The two widely used surgeries for apical prolapse are equally safe and effective at two years postsurgery.
Researchers report in the Journal of the American Medical Association that their randomized trial of 374 women undergoing surgery to treat both apical vaginal prolapse and stress urinary incontinence showed neither sacrospinous ligament fixation (SSLF) nor uterosacral ligament suspension (ULS) was significantly superior for anatomical, functional, or adverse event outcomes.
- The two widely used surgeries to treat pelvic prolapse, sacrospinous ligament fixation and uterosacral ligament suspension, are equally safe and effective at two years postsurgery.
- Behavioral therapy with pelvic floor muscle training, however, did not improve urinary symptoms at six months or prolapse outcomes at two years.

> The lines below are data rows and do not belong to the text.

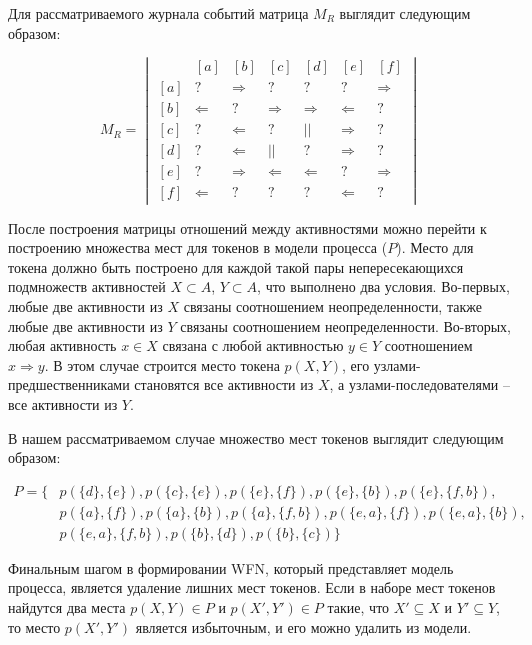 \documentclass[
11pt,%
tightenlines,%
twoside,%
onecolumn,%
nofloats,%
nobibnotes,%
nofootinbib,%
superscriptaddress,%
noshowpacs,%
centertags]%
{revtex4}
\begin{document}
Для рассматриваемого журнала событий матрица $M_R$ выглядит следующим образом:

\begin{equation}\label{eqn:r}
M_R = \begin{vmatrix}
\ & [a] & [b] & [c] & [d] & [e] & [f] \\
[a] & ? & \Rightarrow & ? & ? & ? & \Rightarrow \\ 
[b] & \Leftarrow & ? & \Rightarrow & \Rightarrow & \Leftarrow & ? \\
[c] & ? & \Leftarrow & ? & || & \Rightarrow & ? \\
[d] & ? & \Leftarrow & || & ? & \Rightarrow & ? \\
[e] & ? & \Rightarrow & \Leftarrow & \Leftarrow & ? & \Rightarrow \\
[f] & \Leftarrow & ? & ? & ? & \Leftarrow & ?
\end{vmatrix}
\end{equation}

После построения матрицы отношений между активностями можно перейти к построению множества мест для токенов в модели процесса ($P$).
Место для токена должно быть построено для каждой такой пары непересекающихся подмножеств активностей $X \subset A$, $Y \subset A$, что выполнено два условия.
Во-первых, любые две активности из $X$ связаны соотношением неопределенности, также любые две активности из $Y$ связаны соотношением неопределенности.
Во-вторых, любая активность $x \in X$ связана с любой активностью $y \in Y$ соотношением $x \Rightarrow y$. 
В этом случае строится место токена $p(X, Y)$, его узлами-предшественниками становятся все активности из $X$, а узлами-последователями -- все активности из $Y$.

В нашем рассматриваемом случае множество мест токенов выглядит следующим образом:

\begin{equation}
\begin{aligned}
P = \{
& p(\{d\}, \{e\}),
p(\{c\}, \{e\}),
p(\{e\}, \{f\}),
p(\{e\}, \{b\}),
p(\{e\}, \{f, b\}), \\
& p(\{a\}, \{f\}),
p(\{a\}, \{b\}),
p(\{a\}, \{f, b\}),
p(\{e, a\}, \{f\}),
p(\{e, a\}, \{b\}), \\
& p(\{e, a\}, \{f, b\}),
p(\{b\}, \{d\}),
p(\{b\}, \{c\})
\}
\end{aligned}
\end{equation}

Финальным шагом в формировании WFN, который представляет модель процесса, является удаление лишних мест токенов.
Если в наборе мест токенов найдутся два места $p(X, Y) \in P$ и $p(X', Y') \in P$ такие, что $X' \subseteq X$ и $Y' \subseteq Y$, то место $p(X', Y')$ является избыточным, и его можно удалить из модели.
\end{document}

The researchers also reported that behavioral therapy with pelvic floor muscle training did not improve urinary symptoms at six months (adjusted treatment difference, −6.7; 95% CI, −19.7 to 6.2) or prolapse outcomes at two years (adjusted treatment difference, −8.0; 95% CI, −22.1 to 6.1).
The study was conducted between 2008 and 2013 at nine US medical centers.
"This is the largest, most comprehensive study of its kind to compare these two surgical procedures and examine the potential for added benefit from pelvic floor muscle training," explained study author Susan Meikle, MD, project scientist for the Pelvic Floor Disorders Network of the Eunice Kennedy Shriver National Institute of Child Health and Human Development (NICHD). "The results provide sound information that patients and their physicians can use to plan the most appropriate treatment."
After two years, there was no statistically significant difference in the success rates of the two types of surgery (ULS, 59.2% [93/157] vs SSLF, 60.5% [92/152]; unadjusted difference, −1.3%; 95% CI, −12.2% to 9.6%; adjusted odds ratio [OR], 0.9; 95% CI, 0.6 to 1.5). There was also no statistically significant difference in serious adverse event rates (ULS, 16.5% [31/188] vs SSLF, 16.7% [31/186]; unadjusted difference, −0.2%; 95% CI, −7.7% to 7.4%; adjusted OR, 0.9; 95% CI, 0.5 to 1.6).
The authors explained that compared with previous studies, the success rates they reported are low because they used stricter criteria for defining success.
"It's helpful that we now know that, on the whole, these surgical techniques are very similar in the advantages they offer patients," said Matthew D. Barber, MD, of the Cleveland Clinic in Ohio, who led the study. "Physicians skilled in both techniques can now tailor their surgical recommendations to each patient's individual case."